*What the task requires*. What you return must match the records below exactly, down to each character.

*Input data*.
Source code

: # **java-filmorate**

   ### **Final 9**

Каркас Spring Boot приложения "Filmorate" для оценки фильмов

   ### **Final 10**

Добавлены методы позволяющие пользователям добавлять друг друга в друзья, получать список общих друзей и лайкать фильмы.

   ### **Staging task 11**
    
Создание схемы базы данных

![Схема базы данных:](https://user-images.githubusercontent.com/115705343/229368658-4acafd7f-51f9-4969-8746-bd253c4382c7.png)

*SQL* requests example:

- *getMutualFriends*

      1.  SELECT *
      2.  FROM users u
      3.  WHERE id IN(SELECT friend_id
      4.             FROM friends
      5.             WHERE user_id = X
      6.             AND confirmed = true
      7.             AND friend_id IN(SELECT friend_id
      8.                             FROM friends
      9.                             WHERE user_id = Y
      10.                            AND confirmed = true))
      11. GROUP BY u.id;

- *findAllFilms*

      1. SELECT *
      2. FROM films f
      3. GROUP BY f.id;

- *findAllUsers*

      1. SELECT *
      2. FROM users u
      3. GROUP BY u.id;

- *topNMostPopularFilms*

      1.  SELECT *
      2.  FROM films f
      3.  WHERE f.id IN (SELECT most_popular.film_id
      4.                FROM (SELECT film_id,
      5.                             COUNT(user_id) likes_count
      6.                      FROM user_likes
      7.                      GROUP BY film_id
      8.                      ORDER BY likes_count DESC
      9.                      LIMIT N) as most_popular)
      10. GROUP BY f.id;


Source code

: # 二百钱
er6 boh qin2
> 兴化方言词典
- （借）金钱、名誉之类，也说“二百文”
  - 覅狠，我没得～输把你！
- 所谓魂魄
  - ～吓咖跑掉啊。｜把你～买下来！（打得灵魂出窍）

*Your response*.
Source code

: # **java-filmorate**

   ### **Final 9**

Каркас Spring Boot приложения "Filmorate" для оценки фильмов

   ### **Final 10**

Добавлены методы позволяющие пользователям добавлять друг друга в друзья, получать список общих друзей и лайкать фильмы.

   ### **Staging task 11**
    
Создание схемы базы данных

![Схема базы данных:](https://user-images.githubusercontent.com/115705343/229368658-4acafd7f-51f9-4969-8746-bd253c4382c7.png)

*SQL* requests example:

- *getMutualFriends*

      1.  SELECT *
      2.  FROM users u
      3.  WHERE id IN(SELECT friend_id
      4.             FROM friends
      5.             WHERE user_id = X
      6.             AND confirmed = true
      7.             AND friend_id IN(SELECT friend_id
      8.                             FROM friends
      9.                             WHERE user_id = Y
      10.                            AND confirmed = true))
      11. GROUP BY u.id;

- *findAllFilms*

      1. SELECT *
      2. FROM films f
      3. GROUP BY f.id;

- *findAllUsers*

      1. SELECT *
      2. FROM users u
      3. GROUP BY u.id;

- *topNMostPopularFilms*

      1.  SELECT *
      2.  FROM films f
      3.  WHERE f.id IN (SELECT most_popular.film_id
      4.                FROM (SELECT film_id,
      5.                             COUNT(user_id) likes_count
      6.                      FROM user_likes
      7.                      GROUP BY film_id
      8.                      ORDER BY likes_count DESC
      9.                      LIMIT N) as most_popular)
      10. GROUP BY f.id;


Source code

: # 二百钱
er6 boh qin2
> 兴化方言词典
- （借）金钱、名誉之类，也说“二百文”
  - 覅狠，我没得～输把你！
- 所谓魂魄
  - ～吓咖跑掉啊。｜把你～买下来！（打得灵魂出窍）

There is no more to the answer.